Max profit equals short-strike minus cost basis plus premium times 100; max loss is cost basis minus premium (at zero). Breakeven is cost basis minus premium. For the HLT covered call priced from the end-of-day chain at a 30-day expiry (ATM IV 27.54%), the computed maximum profit is $1,827.00 per contract and the computed maximum loss is -$31,172.00 per contract. Live intraday quotes will differ as the chain moves through the trading session.
What is the breakeven for a HLT covered call?
The breakeven for the HLT covered call priced on this page is roughly $311.73 at expiration, derived from end-of-day chain premiums. Breakeven is the underlying price at which the strategy's P&L crosses zero ignoring transaction costs and assignment risk. The current HLT market-implied 1-standard-deviation expected move is approximately 7.89%; if the move sits well outside the breakeven distance, the structure's risk-reward becomes correspondingly tighter.

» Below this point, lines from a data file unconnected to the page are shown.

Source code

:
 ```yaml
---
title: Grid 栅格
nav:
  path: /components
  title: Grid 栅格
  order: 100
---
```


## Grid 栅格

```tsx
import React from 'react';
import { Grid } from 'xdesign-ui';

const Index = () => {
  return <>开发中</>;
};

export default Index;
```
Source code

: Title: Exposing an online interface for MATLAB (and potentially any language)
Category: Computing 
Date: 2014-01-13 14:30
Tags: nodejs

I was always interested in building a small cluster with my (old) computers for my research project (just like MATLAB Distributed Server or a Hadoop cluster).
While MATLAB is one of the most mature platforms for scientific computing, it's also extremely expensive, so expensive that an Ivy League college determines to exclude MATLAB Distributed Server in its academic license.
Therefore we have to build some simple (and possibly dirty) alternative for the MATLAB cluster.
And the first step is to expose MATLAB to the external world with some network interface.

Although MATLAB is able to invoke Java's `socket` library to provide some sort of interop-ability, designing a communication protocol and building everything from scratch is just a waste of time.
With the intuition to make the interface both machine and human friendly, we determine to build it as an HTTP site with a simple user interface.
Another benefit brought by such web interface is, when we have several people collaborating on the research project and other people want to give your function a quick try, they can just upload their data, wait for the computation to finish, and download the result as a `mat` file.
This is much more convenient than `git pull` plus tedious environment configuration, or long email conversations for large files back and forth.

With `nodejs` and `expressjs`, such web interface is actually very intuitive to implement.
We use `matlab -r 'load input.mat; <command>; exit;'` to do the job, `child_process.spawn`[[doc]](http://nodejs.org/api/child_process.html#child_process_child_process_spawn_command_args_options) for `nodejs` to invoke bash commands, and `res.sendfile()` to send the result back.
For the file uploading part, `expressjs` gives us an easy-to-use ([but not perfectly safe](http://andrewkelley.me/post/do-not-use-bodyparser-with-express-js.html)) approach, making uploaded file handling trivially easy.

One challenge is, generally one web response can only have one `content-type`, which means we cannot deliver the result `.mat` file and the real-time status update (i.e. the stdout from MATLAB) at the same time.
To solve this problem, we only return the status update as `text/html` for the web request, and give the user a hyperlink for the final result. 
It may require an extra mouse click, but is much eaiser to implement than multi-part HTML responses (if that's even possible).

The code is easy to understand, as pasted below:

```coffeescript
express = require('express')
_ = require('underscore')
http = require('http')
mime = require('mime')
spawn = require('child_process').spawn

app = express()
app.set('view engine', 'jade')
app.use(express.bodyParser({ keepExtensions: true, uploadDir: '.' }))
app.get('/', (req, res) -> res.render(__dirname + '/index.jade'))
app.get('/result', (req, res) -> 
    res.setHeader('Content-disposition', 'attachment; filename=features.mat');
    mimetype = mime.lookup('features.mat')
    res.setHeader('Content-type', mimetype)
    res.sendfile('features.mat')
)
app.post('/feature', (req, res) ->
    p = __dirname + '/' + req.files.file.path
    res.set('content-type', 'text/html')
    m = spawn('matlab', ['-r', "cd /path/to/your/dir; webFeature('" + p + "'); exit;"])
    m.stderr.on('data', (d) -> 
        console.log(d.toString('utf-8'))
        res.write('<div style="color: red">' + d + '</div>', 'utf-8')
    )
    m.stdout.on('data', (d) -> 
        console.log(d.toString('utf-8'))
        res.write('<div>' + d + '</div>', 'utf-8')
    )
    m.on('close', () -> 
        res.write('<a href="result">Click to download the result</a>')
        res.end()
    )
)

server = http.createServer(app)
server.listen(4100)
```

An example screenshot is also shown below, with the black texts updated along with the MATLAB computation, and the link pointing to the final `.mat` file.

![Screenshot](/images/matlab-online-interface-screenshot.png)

When should you consider a covered call on HLT?
Covered calls on HLT are an income strategy run on existing HLT stock positions; traders typically sell calls at 25-35 delta with 30-45 days to expiration to balance premium against upside cap.
How does current HLT implied volatility affect this covered call?
HLT ATM IV is at 27.54% with IV rank near 50.42%, which is mid-range against its 1-year history. Strategy selection depends more on directional thesis and expected move than on a strong IV signal.